ASSIGNMENT
A verbatim reproduction of the lines below, from the line containing "- 他3人が試しにエチュード" through the line containing "### 回収に向けての方策", both ends included, is the whole required output.

+---+

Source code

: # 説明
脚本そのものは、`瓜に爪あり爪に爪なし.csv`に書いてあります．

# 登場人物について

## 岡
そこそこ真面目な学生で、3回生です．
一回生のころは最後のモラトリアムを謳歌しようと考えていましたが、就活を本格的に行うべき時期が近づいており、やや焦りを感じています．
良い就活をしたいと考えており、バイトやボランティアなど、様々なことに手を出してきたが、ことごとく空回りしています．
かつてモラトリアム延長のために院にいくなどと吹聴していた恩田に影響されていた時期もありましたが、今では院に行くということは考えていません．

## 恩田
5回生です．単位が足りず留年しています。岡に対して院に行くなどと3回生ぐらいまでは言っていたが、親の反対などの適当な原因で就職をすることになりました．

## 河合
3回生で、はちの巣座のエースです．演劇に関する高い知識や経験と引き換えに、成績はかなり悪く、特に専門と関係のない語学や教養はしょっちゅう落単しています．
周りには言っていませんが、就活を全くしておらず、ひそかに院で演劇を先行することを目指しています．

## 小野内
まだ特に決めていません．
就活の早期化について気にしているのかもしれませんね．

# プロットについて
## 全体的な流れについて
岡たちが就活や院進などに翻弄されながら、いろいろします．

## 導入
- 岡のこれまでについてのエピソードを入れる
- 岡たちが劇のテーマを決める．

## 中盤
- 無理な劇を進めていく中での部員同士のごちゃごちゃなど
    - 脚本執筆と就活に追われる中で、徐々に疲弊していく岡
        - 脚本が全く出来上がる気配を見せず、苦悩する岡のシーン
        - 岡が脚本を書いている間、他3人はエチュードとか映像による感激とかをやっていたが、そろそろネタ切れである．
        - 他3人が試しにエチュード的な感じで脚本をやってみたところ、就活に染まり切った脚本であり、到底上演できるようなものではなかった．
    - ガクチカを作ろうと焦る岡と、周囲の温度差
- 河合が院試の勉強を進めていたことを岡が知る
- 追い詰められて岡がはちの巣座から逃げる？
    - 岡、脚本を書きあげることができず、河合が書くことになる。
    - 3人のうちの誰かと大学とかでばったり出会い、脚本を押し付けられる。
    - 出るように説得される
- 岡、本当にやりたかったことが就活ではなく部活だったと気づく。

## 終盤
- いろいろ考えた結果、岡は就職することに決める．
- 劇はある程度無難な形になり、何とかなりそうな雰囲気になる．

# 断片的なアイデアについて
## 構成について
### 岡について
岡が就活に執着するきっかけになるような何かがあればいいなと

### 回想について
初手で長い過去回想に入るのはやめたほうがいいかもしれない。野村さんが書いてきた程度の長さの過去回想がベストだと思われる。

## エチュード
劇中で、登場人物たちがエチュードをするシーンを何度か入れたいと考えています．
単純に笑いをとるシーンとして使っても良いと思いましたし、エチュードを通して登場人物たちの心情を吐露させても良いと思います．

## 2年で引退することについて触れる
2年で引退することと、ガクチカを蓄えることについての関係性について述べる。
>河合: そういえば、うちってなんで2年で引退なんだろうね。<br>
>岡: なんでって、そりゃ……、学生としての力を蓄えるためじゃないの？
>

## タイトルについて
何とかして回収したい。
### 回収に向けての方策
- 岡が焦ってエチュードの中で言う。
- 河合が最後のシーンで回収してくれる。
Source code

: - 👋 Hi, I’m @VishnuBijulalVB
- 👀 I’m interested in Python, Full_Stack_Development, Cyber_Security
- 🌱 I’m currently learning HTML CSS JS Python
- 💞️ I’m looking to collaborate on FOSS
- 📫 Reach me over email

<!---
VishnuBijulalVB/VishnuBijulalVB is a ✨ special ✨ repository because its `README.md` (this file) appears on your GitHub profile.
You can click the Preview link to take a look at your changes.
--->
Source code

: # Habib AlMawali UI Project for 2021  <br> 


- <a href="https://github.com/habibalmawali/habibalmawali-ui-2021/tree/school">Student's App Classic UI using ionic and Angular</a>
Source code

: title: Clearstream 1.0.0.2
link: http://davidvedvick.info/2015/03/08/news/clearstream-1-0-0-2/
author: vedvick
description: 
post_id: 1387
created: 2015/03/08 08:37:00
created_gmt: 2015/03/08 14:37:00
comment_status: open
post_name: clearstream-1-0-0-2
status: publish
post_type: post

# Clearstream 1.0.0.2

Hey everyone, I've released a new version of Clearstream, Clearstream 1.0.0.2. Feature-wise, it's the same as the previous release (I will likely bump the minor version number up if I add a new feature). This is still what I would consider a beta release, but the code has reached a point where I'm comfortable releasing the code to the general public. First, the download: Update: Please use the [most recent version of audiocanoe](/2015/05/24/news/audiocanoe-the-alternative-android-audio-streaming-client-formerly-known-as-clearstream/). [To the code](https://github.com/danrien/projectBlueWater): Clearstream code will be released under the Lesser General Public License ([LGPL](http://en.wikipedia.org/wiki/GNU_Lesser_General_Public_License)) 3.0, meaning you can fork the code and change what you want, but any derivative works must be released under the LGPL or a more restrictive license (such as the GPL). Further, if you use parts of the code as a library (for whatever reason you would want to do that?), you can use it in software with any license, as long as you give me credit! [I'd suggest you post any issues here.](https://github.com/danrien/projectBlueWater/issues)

+---+

YOUR SOLUTION
        - 他3人が試しにエチュード的な感じで脚本をやってみたところ、就活に染まり切った脚本であり、到底上演できるようなものではなかった．
    - ガクチカを作ろうと焦る岡と、周囲の温度差
- 河合が院試の勉強を進めていたことを岡が知る
- 追い詰められて岡がはちの巣座から逃げる？
    - 岡、脚本を書きあげることができず、河合が書くことになる。
    - 3人のうちの誰かと大学とかでばったり出会い、脚本を押し付けられる。
    - 出るように説得される
- 岡、本当にやりたかったことが就活ではなく部活だったと気づく。

## 終盤
- いろいろ考えた結果、岡は就職することに決める．
- 劇はある程度無難な形になり、何とかなりそうな雰囲気になる．

# 断片的なアイデアについて
## 構成について
### 岡について
岡が就活に執着するきっかけになるような何かがあればいいなと

### 回想について
初手で長い過去回想に入るのはやめたほうがいいかもしれない。野村さんが書いてきた程度の長さの過去回想がベストだと思われる。

## エチュード
劇中で、登場人物たちがエチュードをするシーンを何度か入れたいと考えています．
単純に笑いをとるシーンとして使っても良いと思いましたし、エチュードを通して登場人物たちの心情を吐露させても良いと思います．

## 2年で引退することについて触れる
2年で引退することと、ガクチカを蓄えることについての関係性について述べる。
>河合: そういえば、うちってなんで2年で引退なんだろうね。<br>
>岡: なんでって、そりゃ……、学生としての力を蓄えるためじゃないの？
>

## タイトルについて
何とかして回収したい。
### 回収に向けての方策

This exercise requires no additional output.